Comment by foobarchu
7 months ago
For actual cargo cults, yes. Cargo Cult Development just used the name to invoke a comparison..when CCD is being practiced, devs are doing mystical steps because it's part of the incantation. They wouldn't keep doing them if the project then never worked.
Your definition is extremely unlikely to ever be practiced, because those developers would be fired for never getting anything working, and so it's not really a helpful one imo.
Concrete examples of what I think actually counts as cargo culting:
* Incorporating TDD because it's a "best practice".
* Using Kubernetes because Google does it.
* Moving onto AWS because it's what all the cool companies are doing.
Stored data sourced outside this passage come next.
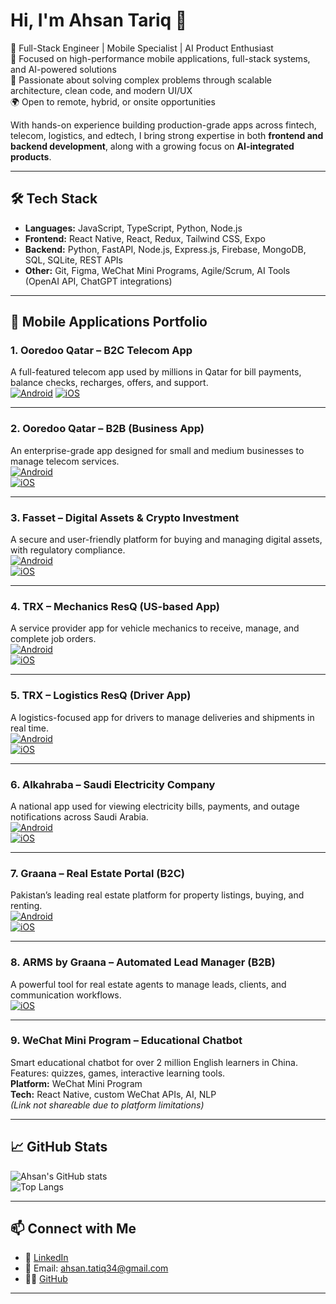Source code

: # Hi, I'm Ahsan Tariq 👋

🚀 Full-Stack Engineer | Mobile Specialist | AI Product Enthusiast  
🎯 Focused on high-performance mobile applications, full-stack systems, and AI-powered solutions  
🧠 Passionate about solving complex problems through scalable architecture, clean code, and modern UI/UX  
🌍 Open to remote, hybrid, or onsite opportunities

With hands-on experience building production-grade apps across fintech, telecom, logistics, and edtech, I bring strong expertise in both **frontend and backend development**, along with a growing focus on **AI-integrated products**.


---

## 🛠 Tech Stack

- **Languages:** JavaScript, TypeScript, Python, Node.js
- **Frontend:** React Native, React, Redux, Tailwind CSS, Expo
- **Backend:** Python, FastAPI, Node.js, Express.js, Firebase, MongoDB, SQL, SQLite, REST APIs
- **Other:** Git, Figma, WeChat Mini Programs, Agile/Scrum, AI Tools (OpenAI API, ChatGPT integrations)

---

## 📱 Mobile Applications Portfolio

### 1. Ooredoo Qatar – B2C Telecom App  
A full-featured telecom app used by millions in Qatar for bill payments, balance checks, recharges, offers, and support.  
[![Android](https://img.shields.io/badge/Android-Play_Store-green?logo=android)](https://play.google.com/store/search?q=ooredoo%20qatar&c=apps&hl=en) 
[![iOS](https://img.shields.io/badge/iOS-App_Store-blue?logo=apple)](https://apps.apple.com/tz/app/ooredoo-qatar/id619828745)

---

### 2. Ooredoo Qatar – B2B (Business App)  
An enterprise-grade app designed for small and medium businesses to manage telecom services.  
[![Android](https://img.shields.io/badge/Android-Play_Store-green?logo=android)](https://play.google.com/store/apps/details?id=qa.ooredoo.smb)  
[![iOS](https://img.shields.io/badge/iOS-App_Store-blue?logo=apple)](https://apps.apple.com/tz/app/ooredoo-business/id6463796777)

---

### 3. Fasset – Digital Assets & Crypto Investment  
A secure and user-friendly platform for buying and managing digital assets, with regulatory compliance.  
[![Android](https://img.shields.io/badge/Android-Play_Store-green?logo=android)](https://play.google.com/store/search?q=fasset&c=apps&hl=en)  
[![iOS](https://img.shields.io/badge/iOS-App_Store-blue?logo=apple)](https://apps.apple.com/us/app/fasset-buy-digital-assets/id1599893605)

---

### 4. TRX – Mechanics ResQ (US-based App)  
A service provider app for vehicle mechanics to receive, manage, and complete job orders.  
[![Android](https://img.shields.io/badge/Android-Play_Store-green?logo=android)](https://play.google.com/store/apps/details?id=com.dcmechanic.trx&hl=en&gl=US)  
[![iOS](https://img.shields.io/badge/iOS-App_Store-blue?logo=apple)](https://apps.apple.com/us/app/mechanics-resq/id6443657602)

---

### 5. TRX – Logistics ResQ (Driver App)  
A logistics-focused app for drivers to manage deliveries and shipments in real time.  
[![Android](https://img.shields.io/badge/Android-Play_Store-green?logo=android)](https://play.google.com/store/apps/details?id=com.dcdriver.trx&hl=en&gl=US)  
[![iOS](https://img.shields.io/badge/iOS-App_Store-blue?logo=apple)](https://apps.apple.com/us/app/logistics-resq/id6443518447)

---

### 6. Alkahraba – Saudi Electricity Company  
A national app used for viewing electricity bills, payments, and outage notifications across Saudi Arabia.  
[![Android](https://img.shields.io/badge/Android-Play_Store-green?logo=android)](https://play.google.com/store/apps/details?id=sa.com.se.alkahraba&hl=en)  
[![iOS](https://img.shields.io/badge/iOS-App_Store-blue?logo=apple)](https://apps.apple.com/sa/app/al-kahraba/id1502975624)

---

### 7. Graana – Real Estate Portal (B2C)  
Pakistan’s leading real estate platform for property listings, buying, and renting.  
[![Android](https://img.shields.io/badge/Android-Play_Store-green?logo=android)](https://play.google.com/store/apps/details?id=com.graanaapp)  
[![iOS](https://img.shields.io/badge/iOS-App_Store-blue?logo=apple)](https://apps.apple.com/us/app/graana-real-estate-portal/id1438849353)

---

### 8. ARMS by Graana – Automated Lead Manager (B2B)  
A powerful tool for real estate agents to manage leads, clients, and communication workflows.  
[![iOS](https://img.shields.io/badge/iOS-App_Store-blue?logo=apple)](https://apps.apple.com/us/app/arms-automated-lead-manager/id1510819743)

---

### 9. WeChat Mini Program – Educational Chatbot  
Smart educational chatbot for over 2 million English learners in China.  
Features: quizzes, games, interactive learning tools.  
**Platform:** WeChat Mini Program  
**Tech:** React Native, custom WeChat APIs, AI, NLP  
*(Link not shareable due to platform limitations)*

---

## 📈 GitHub Stats

![Ahsan's GitHub stats](https://github-readme-stats.vercel.app/api?username=Ahsan343&show_icons=true&theme=tokyonight)  
![Top Langs](https://github-readme-stats.vercel.app/api/top-langs/?username=Ahsan343&layout=compact&theme=tokyonight)

---

## 📫 Connect with Me

- 💼 [LinkedIn](https://linkedin.com/in/ahsan-tariq16)
- 📧 Email: ahsan.tatiq34@gmail.com
- 🧑‍💻 [GitHub](https://github.com/Ahsan343)

---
The key thing that makes cargo cult development a cargo cult is that it's practices and rituals adopted without any concrete theory for what a bit is supposed to do for you in your context. You're just doing it because you've seen it done before.
This is different than small scale copypasta where people know exactly what they're trying to accomplish but don't take the time in any given instance to slow down and re-analyze why this bit of code looks the way that it does. They know that it works, and that's enough in that moment.
If we're going to go back to the original analogies that started it all, what you're describing as cargo cult would be more similar to islanders using machinery that was left behind without knowing how it works or how to maintain it. They don't strictly need to know that in order to gain actual concrete value from the machinery, but it would be better in the long term if they knew how to maintain it.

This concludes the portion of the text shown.